While the number of uninsured has decreased, Oh said she still runs into a lot of people who do not have health insurance. Information on health care coverage is “not necessarily presented in an accessible way. There are so many people who don’t know how to get insurance or where. The Calvin nursing students have to do a ton of networking to connect people with the right resources so that they get the care they need.”

Calvin public health and sociology professor Kristin Alford is dismal about the prospect of reform. She explained that “the ACA has been instrumental in increasing access to health care, breaking down barriers to obtaining health care and promoting preventive services.”
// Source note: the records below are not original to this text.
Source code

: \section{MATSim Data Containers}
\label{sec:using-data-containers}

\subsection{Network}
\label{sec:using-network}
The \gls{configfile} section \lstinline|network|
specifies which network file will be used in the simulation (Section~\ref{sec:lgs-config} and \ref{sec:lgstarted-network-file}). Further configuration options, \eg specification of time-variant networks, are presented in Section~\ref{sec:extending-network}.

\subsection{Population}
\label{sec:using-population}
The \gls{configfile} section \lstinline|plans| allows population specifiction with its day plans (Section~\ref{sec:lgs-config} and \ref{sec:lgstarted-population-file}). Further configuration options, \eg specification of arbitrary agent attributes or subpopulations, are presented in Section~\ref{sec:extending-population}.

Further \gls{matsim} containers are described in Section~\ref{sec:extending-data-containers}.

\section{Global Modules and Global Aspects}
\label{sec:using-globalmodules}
Alford is particularly worried about the Medicaid expansion cap, which she thinks will leave many once again without insurance. Alford also mentioned the possibility of rising costs with the new bill as insurance companies cannot deny coverage to people with pre-existing conditions but healthy people have less incentive to buy insurance.

“The takeaway from this all for me is that if this passes it will be just fine or even better for those who are well-off (middle class and wealthy), but those who will suffer from this legislation are those who are lower-income and who already face major access issues,” Alford summarized.

Professor Mikael Pelz of Calvin’s political science department emphasized that the ACHA is focused less on repeal and more on tweaking existing healthcare policy. “We are in the same policy regime [as the ACA], and not starting from scratch,” Pelz said, trying to dispel anxiety about the repeal efforts.

He thinks it unlikely that Democrats will completely throw out the Republican replacement for the ACA if they regain a majority in Congress, so “this health policy framework will be the one we are working within for the coming decades.”

Pelz added that students should care about healthcare reform efforts because “when students are purchasing their first healthcare policy, what is covered under it, how much it costs and what government help is available to afford that policy is all being debated right now.”